# Work item:
Needed from the data below: all lines that contain the word "infty".

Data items
--- START ---
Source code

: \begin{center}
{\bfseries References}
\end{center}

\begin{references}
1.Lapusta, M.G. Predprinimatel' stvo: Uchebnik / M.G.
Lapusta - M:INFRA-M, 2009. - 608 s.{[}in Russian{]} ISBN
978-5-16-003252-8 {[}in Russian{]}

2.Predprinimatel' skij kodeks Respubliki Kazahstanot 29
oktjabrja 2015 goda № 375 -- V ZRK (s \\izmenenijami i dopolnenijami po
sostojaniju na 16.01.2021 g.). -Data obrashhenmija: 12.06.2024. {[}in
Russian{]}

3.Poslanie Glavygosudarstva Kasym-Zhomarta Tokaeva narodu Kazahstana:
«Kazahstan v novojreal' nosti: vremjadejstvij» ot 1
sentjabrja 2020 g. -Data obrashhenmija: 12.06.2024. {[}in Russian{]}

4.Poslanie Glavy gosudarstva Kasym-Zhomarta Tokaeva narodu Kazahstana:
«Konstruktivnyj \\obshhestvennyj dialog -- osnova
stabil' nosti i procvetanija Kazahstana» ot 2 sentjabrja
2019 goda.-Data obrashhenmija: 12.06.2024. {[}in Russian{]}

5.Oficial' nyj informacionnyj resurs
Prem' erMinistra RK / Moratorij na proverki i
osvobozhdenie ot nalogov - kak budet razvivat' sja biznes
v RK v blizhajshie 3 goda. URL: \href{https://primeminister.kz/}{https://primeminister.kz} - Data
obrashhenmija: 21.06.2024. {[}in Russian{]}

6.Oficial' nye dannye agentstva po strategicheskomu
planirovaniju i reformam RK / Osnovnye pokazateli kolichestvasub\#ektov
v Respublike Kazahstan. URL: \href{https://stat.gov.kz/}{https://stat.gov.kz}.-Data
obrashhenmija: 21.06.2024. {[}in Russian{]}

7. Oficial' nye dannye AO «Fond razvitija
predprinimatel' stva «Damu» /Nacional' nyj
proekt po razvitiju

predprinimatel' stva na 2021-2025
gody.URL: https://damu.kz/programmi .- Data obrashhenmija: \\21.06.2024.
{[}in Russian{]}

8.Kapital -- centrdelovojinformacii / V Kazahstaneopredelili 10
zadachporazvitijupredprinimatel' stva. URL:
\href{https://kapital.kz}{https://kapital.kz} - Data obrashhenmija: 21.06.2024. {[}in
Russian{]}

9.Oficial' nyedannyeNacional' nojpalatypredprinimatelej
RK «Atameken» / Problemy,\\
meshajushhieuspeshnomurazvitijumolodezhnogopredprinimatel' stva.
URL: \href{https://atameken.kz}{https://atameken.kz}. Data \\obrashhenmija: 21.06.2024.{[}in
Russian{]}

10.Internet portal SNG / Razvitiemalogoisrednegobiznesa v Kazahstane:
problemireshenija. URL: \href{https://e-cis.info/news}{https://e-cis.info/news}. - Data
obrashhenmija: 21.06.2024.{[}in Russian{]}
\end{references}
--- END ---
--- START ---
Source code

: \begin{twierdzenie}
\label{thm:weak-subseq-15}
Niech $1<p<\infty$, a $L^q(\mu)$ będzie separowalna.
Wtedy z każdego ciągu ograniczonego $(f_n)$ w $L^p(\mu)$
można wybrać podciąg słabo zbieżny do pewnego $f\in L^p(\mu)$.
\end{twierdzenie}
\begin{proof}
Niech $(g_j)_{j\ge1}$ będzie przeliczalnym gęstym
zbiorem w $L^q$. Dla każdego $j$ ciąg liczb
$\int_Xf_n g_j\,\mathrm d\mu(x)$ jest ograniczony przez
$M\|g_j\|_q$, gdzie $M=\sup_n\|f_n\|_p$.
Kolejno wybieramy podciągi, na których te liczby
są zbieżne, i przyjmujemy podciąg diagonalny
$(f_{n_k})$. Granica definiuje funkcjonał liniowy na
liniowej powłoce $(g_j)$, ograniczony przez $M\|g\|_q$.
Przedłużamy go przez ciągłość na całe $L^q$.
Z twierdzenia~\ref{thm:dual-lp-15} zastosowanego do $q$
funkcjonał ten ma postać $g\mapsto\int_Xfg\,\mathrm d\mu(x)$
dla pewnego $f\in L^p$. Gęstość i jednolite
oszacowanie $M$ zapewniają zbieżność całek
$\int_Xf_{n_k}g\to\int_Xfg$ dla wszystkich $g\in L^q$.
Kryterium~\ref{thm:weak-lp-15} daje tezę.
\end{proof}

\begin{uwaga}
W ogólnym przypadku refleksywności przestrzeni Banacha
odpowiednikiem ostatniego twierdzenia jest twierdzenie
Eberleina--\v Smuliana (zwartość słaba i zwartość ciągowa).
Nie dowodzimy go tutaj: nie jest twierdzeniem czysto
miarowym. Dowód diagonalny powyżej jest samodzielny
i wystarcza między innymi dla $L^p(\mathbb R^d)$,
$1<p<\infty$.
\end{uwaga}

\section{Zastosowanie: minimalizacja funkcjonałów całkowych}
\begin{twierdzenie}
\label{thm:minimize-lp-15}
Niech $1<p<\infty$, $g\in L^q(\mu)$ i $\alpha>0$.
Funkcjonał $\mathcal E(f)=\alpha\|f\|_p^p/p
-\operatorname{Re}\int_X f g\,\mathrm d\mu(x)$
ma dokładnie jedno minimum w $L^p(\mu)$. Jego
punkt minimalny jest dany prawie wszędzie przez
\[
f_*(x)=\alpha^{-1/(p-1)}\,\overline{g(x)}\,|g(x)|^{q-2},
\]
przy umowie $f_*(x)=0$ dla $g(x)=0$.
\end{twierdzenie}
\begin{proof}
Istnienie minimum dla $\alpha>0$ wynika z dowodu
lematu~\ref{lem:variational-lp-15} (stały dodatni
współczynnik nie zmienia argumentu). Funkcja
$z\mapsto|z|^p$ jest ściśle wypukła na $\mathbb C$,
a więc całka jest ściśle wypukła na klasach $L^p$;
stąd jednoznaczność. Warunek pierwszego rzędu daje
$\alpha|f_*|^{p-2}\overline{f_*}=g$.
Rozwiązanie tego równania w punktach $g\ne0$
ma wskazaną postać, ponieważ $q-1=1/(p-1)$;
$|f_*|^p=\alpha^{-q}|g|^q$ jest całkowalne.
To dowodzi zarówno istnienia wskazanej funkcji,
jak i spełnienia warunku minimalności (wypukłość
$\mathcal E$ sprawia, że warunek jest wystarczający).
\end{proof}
--- END ---
--- START ---
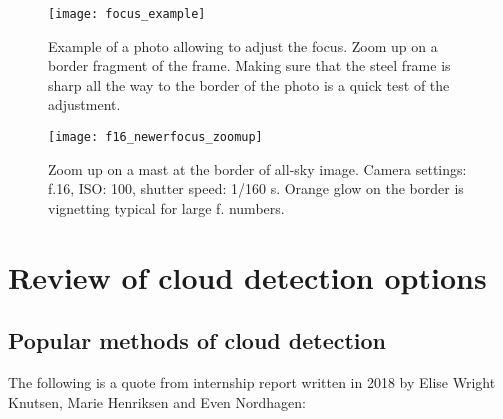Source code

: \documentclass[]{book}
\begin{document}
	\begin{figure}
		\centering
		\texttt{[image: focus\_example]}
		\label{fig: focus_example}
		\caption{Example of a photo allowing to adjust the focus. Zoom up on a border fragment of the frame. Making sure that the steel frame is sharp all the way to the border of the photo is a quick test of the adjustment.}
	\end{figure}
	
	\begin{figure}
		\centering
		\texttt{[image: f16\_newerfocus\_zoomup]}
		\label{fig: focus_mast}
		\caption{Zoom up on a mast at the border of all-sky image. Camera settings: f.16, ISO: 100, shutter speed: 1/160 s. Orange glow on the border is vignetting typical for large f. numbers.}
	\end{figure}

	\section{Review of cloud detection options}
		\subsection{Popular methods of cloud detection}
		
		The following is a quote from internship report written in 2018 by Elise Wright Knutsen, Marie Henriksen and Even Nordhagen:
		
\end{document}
--- END ---
# Exercise output:
Niech $1<p<\infty$, a $L^q(\mu)$ będzie separowalna.
$1<p<\infty$.
Niech $1<p<\infty$, $g\in L^q(\mu)$ i $\alpha>0$.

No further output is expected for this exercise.